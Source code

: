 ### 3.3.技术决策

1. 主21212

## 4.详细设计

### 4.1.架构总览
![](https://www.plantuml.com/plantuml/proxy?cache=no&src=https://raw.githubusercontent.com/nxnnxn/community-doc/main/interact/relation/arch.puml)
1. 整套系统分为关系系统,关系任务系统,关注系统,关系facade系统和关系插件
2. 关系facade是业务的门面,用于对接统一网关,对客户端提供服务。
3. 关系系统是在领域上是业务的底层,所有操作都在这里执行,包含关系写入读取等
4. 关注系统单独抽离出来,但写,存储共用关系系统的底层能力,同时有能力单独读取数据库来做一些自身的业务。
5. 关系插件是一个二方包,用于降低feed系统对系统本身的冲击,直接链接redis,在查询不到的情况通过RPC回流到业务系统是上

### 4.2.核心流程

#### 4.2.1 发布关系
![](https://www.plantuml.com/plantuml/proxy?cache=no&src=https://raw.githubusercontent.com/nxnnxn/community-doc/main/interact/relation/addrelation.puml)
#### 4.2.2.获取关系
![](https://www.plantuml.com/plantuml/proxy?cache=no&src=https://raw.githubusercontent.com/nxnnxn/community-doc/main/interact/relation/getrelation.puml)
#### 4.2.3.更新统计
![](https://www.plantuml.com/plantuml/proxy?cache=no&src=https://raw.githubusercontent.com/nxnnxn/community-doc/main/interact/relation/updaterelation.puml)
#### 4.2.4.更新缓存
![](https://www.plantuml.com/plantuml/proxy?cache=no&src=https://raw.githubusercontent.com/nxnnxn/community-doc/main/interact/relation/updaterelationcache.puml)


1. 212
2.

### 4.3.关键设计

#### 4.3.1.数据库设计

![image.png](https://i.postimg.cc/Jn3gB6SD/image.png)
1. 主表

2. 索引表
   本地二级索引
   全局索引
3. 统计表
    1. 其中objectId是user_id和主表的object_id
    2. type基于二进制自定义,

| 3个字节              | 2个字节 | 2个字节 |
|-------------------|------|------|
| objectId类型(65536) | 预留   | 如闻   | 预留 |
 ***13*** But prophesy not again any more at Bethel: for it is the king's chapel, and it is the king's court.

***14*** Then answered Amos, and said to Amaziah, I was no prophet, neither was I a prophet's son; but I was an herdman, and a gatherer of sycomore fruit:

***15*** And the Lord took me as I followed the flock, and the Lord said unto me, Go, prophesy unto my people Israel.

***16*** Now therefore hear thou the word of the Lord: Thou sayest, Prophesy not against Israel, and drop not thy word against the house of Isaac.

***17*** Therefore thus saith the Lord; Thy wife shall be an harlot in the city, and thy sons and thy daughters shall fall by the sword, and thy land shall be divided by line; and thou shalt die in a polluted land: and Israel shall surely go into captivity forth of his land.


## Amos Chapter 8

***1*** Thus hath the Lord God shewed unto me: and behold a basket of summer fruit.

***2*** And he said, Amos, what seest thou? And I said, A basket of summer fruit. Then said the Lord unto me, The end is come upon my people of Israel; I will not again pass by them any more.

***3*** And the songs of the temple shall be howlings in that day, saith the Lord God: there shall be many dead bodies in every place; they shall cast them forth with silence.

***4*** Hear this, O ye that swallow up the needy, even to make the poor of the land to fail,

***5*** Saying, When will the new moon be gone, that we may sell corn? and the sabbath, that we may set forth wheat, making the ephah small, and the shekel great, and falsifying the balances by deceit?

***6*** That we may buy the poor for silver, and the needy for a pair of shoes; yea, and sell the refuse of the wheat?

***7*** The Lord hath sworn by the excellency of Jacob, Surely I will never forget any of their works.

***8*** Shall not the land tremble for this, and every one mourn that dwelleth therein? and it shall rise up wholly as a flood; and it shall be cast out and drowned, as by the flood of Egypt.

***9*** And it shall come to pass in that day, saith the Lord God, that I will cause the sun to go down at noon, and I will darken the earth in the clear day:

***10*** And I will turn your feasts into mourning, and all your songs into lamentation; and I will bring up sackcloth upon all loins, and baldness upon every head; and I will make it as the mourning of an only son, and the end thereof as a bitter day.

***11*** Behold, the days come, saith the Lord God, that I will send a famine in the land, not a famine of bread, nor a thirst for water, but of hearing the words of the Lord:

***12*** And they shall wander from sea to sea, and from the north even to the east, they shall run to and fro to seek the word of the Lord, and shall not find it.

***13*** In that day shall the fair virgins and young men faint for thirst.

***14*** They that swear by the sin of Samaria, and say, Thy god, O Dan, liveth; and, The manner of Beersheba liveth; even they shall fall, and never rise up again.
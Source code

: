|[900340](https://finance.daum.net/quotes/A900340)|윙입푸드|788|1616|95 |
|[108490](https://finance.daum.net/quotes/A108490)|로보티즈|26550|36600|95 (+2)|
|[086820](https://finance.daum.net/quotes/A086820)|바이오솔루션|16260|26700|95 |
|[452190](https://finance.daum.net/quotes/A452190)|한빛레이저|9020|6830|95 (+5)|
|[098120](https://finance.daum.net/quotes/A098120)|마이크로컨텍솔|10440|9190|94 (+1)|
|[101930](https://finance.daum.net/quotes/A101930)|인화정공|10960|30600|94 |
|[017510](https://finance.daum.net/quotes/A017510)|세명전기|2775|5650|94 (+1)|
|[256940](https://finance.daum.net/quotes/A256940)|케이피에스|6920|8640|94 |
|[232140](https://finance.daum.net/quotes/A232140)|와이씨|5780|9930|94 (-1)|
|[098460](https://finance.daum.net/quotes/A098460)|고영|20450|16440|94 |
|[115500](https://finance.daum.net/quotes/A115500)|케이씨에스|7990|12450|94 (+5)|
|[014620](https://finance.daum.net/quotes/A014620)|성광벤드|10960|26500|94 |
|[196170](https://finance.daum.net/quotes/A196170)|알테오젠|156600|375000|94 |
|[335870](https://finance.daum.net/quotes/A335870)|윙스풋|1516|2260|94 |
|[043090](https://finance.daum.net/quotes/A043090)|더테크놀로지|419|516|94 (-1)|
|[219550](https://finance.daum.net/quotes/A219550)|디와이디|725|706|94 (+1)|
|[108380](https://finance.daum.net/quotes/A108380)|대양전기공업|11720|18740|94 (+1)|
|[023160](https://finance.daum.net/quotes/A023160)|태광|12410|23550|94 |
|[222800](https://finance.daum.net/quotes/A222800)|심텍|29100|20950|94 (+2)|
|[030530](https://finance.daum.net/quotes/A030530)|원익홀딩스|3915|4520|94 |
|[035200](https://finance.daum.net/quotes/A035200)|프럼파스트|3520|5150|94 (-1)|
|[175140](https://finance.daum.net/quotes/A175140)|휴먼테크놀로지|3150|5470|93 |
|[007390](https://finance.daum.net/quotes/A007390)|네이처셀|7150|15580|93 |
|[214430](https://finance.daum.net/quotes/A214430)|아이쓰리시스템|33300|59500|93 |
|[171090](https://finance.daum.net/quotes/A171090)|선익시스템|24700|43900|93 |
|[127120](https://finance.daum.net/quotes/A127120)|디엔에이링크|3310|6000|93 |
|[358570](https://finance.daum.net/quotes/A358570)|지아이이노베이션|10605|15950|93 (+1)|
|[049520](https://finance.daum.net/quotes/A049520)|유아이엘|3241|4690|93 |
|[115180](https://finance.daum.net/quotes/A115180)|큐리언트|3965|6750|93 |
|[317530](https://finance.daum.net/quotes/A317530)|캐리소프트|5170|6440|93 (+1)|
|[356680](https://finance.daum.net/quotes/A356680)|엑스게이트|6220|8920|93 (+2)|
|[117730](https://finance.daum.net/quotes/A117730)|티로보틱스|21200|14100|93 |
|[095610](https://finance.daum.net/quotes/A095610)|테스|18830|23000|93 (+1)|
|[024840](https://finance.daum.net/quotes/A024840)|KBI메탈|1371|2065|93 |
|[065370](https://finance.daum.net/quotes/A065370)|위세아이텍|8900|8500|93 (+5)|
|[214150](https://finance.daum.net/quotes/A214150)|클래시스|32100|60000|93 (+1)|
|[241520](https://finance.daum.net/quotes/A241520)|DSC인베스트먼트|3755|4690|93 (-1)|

.....

What the task asks>
A single figure is required: the number of lines in the entries that hold the string "fall".

Output>
2